#### Exercise goal:
Go through the material below, find each line with the word "bitbucket", and copy those lines.

#### Supplied information:
════════════════════

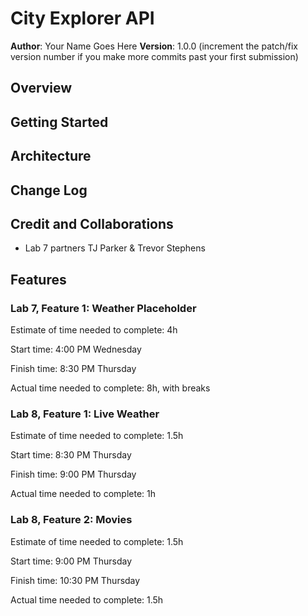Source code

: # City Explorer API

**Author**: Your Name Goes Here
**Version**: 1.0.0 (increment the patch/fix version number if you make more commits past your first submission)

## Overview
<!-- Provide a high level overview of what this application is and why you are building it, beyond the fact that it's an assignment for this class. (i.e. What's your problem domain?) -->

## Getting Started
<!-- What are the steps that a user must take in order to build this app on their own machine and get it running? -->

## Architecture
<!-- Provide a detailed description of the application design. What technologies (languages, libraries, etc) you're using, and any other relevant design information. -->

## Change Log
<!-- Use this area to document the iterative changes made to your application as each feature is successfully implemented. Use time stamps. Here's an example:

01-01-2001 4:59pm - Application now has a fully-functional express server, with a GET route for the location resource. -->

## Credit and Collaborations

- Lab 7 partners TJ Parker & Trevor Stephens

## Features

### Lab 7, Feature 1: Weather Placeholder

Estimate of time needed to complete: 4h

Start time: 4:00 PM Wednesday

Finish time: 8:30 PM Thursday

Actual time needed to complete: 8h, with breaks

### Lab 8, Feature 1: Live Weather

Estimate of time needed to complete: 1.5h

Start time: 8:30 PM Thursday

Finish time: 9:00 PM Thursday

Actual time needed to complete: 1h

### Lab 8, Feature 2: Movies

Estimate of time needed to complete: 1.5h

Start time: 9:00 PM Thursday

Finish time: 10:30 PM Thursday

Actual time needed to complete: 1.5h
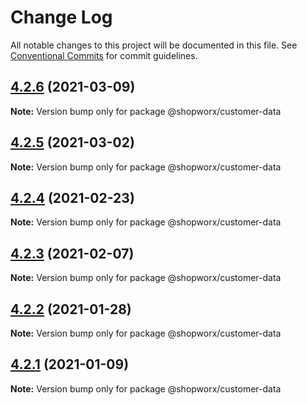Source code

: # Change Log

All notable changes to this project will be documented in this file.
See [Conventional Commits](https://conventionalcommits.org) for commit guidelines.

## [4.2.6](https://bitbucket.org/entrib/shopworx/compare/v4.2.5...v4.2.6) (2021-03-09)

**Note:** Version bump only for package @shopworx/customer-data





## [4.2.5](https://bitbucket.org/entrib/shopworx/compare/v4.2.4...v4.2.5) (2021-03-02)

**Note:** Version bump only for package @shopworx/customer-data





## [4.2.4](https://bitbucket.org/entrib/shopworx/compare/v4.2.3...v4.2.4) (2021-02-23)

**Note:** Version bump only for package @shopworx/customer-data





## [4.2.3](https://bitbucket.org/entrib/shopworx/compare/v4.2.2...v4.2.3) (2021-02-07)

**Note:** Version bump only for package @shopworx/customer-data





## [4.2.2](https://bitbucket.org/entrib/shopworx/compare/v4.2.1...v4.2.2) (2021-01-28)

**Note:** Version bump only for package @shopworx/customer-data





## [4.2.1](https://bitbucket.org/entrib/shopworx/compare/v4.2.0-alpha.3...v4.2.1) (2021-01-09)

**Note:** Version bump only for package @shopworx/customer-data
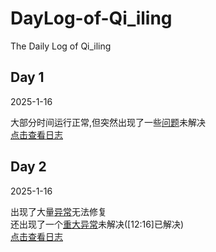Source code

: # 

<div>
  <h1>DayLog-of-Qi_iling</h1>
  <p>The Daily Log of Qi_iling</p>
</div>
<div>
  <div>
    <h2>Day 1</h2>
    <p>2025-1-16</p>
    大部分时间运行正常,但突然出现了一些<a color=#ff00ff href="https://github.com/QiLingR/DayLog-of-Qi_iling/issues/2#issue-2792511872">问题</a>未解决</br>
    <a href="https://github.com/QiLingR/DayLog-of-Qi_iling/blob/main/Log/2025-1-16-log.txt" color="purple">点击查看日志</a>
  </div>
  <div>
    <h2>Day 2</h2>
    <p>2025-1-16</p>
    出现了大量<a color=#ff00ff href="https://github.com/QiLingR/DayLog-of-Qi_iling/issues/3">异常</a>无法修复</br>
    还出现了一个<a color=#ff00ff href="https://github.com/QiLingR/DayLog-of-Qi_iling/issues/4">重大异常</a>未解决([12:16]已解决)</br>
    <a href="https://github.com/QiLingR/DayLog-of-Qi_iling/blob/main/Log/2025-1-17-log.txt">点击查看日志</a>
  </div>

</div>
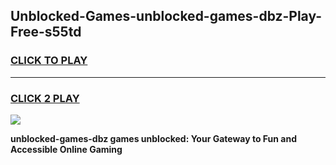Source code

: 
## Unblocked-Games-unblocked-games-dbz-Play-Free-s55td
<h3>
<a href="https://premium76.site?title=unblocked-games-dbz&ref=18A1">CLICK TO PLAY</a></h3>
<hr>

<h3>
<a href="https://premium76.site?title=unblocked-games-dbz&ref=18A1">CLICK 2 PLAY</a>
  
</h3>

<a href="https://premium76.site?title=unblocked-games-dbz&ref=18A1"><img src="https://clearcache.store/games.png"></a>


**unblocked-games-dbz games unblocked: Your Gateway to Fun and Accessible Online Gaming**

════════════════════

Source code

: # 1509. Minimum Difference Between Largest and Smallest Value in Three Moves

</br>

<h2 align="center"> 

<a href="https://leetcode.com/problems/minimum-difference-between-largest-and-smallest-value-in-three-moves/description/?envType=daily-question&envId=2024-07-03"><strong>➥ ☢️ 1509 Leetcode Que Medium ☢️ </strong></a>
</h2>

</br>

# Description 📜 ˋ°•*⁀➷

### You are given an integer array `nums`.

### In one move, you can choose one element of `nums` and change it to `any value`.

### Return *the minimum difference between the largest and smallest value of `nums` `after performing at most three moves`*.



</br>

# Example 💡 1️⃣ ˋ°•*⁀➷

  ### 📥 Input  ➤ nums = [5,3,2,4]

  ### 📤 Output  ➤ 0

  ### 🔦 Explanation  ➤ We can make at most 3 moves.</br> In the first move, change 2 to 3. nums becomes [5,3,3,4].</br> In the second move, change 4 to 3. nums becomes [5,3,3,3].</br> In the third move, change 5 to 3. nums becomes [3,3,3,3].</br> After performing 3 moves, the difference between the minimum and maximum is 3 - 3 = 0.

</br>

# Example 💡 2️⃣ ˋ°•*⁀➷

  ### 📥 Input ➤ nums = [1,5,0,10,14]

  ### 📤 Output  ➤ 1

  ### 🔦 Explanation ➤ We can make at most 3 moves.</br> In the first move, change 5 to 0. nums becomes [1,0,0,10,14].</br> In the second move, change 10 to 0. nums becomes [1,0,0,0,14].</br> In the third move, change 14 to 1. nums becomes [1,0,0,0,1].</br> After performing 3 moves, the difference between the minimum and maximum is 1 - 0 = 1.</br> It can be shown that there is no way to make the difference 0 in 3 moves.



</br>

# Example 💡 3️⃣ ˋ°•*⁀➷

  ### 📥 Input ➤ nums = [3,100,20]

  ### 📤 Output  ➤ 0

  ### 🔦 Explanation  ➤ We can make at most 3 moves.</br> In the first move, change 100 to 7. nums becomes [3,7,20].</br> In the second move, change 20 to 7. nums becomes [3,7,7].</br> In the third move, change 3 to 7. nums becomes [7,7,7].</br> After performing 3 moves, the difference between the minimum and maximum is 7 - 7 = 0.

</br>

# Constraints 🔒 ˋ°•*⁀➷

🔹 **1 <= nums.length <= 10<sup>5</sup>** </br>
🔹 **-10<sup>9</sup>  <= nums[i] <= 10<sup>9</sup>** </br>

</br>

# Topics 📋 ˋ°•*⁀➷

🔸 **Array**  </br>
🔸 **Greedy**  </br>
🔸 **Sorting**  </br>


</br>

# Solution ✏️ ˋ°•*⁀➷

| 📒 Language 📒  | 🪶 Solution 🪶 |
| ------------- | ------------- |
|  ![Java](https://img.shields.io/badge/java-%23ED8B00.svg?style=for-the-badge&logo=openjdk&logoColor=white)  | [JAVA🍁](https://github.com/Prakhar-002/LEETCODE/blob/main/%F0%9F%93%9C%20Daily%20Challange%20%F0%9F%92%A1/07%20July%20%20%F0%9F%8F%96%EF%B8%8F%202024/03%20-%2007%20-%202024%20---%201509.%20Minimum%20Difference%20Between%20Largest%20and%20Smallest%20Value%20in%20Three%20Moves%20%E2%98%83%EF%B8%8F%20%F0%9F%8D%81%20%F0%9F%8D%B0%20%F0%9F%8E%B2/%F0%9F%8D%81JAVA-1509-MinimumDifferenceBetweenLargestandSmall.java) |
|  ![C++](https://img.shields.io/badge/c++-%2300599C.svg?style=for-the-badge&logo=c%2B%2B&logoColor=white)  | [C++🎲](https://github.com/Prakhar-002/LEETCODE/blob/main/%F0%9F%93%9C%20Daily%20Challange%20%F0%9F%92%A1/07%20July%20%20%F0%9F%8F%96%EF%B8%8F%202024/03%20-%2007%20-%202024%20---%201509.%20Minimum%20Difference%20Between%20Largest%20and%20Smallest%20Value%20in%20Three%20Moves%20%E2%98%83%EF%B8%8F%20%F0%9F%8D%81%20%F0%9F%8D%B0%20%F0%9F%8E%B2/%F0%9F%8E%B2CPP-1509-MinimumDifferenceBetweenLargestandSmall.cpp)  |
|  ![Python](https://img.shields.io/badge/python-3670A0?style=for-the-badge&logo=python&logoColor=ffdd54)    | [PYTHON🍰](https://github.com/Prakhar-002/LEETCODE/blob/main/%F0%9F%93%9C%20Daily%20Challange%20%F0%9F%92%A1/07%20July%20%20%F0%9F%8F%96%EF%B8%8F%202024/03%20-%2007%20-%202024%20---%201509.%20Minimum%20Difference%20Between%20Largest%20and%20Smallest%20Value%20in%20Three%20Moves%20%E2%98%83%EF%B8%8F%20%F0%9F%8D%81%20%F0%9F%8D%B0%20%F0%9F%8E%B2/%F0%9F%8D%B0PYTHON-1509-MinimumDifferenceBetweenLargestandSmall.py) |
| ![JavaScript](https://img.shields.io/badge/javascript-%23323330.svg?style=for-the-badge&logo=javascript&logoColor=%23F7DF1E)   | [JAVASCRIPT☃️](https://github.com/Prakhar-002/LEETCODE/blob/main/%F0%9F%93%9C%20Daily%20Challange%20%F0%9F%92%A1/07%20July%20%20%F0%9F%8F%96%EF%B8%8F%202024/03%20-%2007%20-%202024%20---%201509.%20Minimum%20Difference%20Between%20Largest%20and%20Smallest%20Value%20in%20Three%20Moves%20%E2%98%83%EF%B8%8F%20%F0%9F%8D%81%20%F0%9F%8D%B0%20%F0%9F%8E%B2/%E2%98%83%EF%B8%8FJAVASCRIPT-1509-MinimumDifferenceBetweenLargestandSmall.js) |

════════════════════

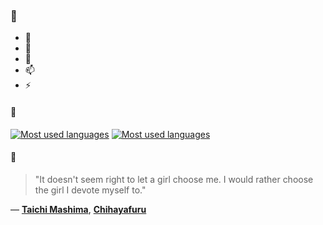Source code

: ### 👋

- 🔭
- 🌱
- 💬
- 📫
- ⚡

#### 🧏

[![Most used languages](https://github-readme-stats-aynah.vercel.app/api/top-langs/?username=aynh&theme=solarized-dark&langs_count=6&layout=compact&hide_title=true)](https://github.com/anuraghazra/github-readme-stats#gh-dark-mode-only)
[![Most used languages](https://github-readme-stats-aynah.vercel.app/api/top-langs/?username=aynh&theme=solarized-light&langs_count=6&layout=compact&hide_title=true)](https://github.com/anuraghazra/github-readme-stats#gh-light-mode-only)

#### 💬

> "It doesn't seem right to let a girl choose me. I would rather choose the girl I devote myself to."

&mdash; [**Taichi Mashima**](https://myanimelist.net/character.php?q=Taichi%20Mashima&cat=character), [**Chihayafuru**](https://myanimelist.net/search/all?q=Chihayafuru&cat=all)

════════════════════

#### Answer section:
## [4.2.6](https://bitbucket.org/entrib/shopworx/compare/v4.2.5...v4.2.6) (2021-03-09)
## [4.2.5](https://bitbucket.org/entrib/shopworx/compare/v4.2.4...v4.2.5) (2021-03-02)
## [4.2.4](https://bitbucket.org/entrib/shopworx/compare/v4.2.3...v4.2.4) (2021-02-23)
## [4.2.3](https://bitbucket.org/entrib/shopworx/compare/v4.2.2...v4.2.3) (2021-02-07)
## [4.2.2](https://bitbucket.org/entrib/shopworx/compare/v4.2.1...v4.2.2) (2021-01-28)
## [4.2.1](https://bitbucket.org/entrib/shopworx/compare/v4.2.0-alpha.3...v4.2.1) (2021-01-09)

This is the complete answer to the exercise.